Task to complete:
With both ends included, repeat exactly the lines of the entries below from the one containing "and Stage 2" down to the one containing "- Grid list movies", and no others.

_ _ _ _

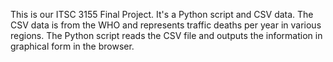 This is our ITSC 3155 Final Project. It's a Python script and CSV data.
The CSV data is from the WHO and represents traffic deaths per year in various regions.
The Python script reads the CSV file and outputs the information in graphical form in the browser.
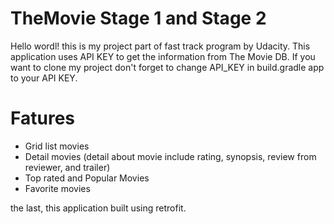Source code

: # TheMovie Stage 1 and Stage 2

Hello wordl! this is my project part of fast track program by Udacity.
This application uses API KEY to get the information from The Movie DB. If you want to clone my project don't forget 
to change API_KEY in build.gradle app to your API KEY.

# Fatures

- Grid list movies
- Detail movies (detail about movie include rating, synopsis, review from reviewer, and trailer)
- Top rated and Popular Movies
- Favorite movies

the last, this application built using retrofit.
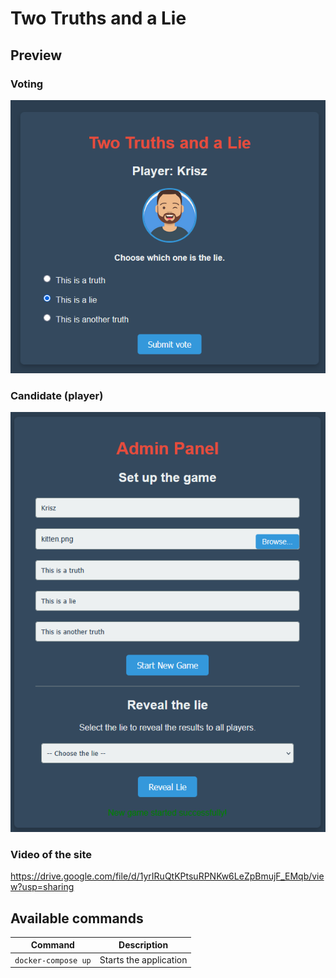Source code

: # Two Truths and a Lie

## Preview

### Voting

![vote](images/image-3.png)

### Candidate (player)

![admin](images/image-2.png)

### Video of the site

<https://drive.google.com/file/d/1yrIRuQtKPtsuRPNKw6LeZpBmujF_EMqb/view?usp=sharing>

## Available commands

| Command | Description |
|---|---|
| `docker-compose up` | Starts the application |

_ _ _ _

Task result:
: # TheMovie Stage 1 and Stage 2

Hello wordl! this is my project part of fast track program by Udacity.
This application uses API KEY to get the information from The Movie DB. If you want to clone my project don't forget 
to change API_KEY in build.gradle app to your API KEY.

# Fatures

- Grid list movies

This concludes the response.